/---
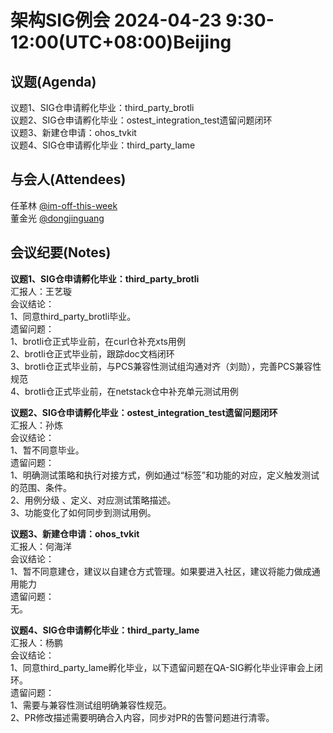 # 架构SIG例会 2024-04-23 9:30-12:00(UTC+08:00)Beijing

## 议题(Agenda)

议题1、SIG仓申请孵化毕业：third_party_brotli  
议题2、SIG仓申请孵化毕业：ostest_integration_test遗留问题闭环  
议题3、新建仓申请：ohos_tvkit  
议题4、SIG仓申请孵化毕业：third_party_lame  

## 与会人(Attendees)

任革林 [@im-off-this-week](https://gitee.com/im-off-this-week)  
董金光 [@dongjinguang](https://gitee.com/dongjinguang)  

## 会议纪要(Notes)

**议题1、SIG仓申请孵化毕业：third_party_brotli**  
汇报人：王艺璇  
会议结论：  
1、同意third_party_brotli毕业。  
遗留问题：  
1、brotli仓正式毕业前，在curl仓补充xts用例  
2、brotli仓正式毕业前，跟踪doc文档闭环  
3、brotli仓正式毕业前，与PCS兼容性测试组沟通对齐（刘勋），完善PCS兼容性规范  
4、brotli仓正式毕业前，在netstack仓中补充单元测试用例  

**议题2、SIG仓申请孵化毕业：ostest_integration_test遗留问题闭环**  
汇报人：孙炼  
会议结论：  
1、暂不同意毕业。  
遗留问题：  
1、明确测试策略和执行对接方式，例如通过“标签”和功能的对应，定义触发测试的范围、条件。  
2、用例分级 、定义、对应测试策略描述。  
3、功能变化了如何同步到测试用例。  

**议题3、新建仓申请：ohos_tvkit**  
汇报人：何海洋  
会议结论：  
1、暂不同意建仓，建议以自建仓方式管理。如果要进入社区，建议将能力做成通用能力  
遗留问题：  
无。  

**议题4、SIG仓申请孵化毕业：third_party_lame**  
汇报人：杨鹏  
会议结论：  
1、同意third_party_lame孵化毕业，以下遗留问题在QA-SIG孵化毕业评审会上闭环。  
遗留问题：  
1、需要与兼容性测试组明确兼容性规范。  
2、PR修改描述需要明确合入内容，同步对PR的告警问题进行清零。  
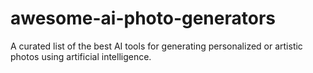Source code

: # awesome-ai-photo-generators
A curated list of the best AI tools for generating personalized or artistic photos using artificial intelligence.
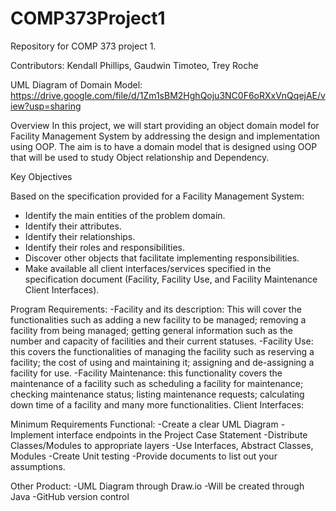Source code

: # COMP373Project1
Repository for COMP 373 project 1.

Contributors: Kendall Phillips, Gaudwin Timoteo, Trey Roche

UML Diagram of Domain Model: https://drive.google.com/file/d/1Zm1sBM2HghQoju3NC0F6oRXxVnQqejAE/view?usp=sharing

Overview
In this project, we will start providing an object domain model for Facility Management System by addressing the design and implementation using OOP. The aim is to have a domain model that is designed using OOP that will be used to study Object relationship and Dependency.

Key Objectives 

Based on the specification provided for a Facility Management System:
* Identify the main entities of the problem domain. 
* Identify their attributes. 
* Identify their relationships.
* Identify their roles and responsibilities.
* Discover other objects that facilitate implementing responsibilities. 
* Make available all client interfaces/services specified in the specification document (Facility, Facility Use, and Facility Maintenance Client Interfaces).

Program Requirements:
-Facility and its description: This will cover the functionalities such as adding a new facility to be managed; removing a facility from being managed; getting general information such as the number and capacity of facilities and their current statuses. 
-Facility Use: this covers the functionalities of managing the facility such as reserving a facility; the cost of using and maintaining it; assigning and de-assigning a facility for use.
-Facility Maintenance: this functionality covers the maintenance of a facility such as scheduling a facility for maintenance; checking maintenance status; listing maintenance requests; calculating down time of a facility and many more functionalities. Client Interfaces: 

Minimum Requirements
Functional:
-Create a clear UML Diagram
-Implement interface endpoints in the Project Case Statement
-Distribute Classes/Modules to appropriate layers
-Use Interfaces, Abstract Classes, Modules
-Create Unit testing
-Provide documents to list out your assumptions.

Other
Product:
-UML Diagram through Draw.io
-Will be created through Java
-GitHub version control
\---
**What the task asks**. Above are some records; copy each line there that contains "Maintenance".

**Solved exercise**.
* Make available all client interfaces/services specified in the specification document (Facility, Facility Use, and Facility Maintenance Client Interfaces).
-Facility Maintenance: this functionality covers the maintenance of a facility such as scheduling a facility for maintenance; checking maintenance status; listing maintenance requests; calculating down time of a facility and many more functionalities. Client Interfaces: 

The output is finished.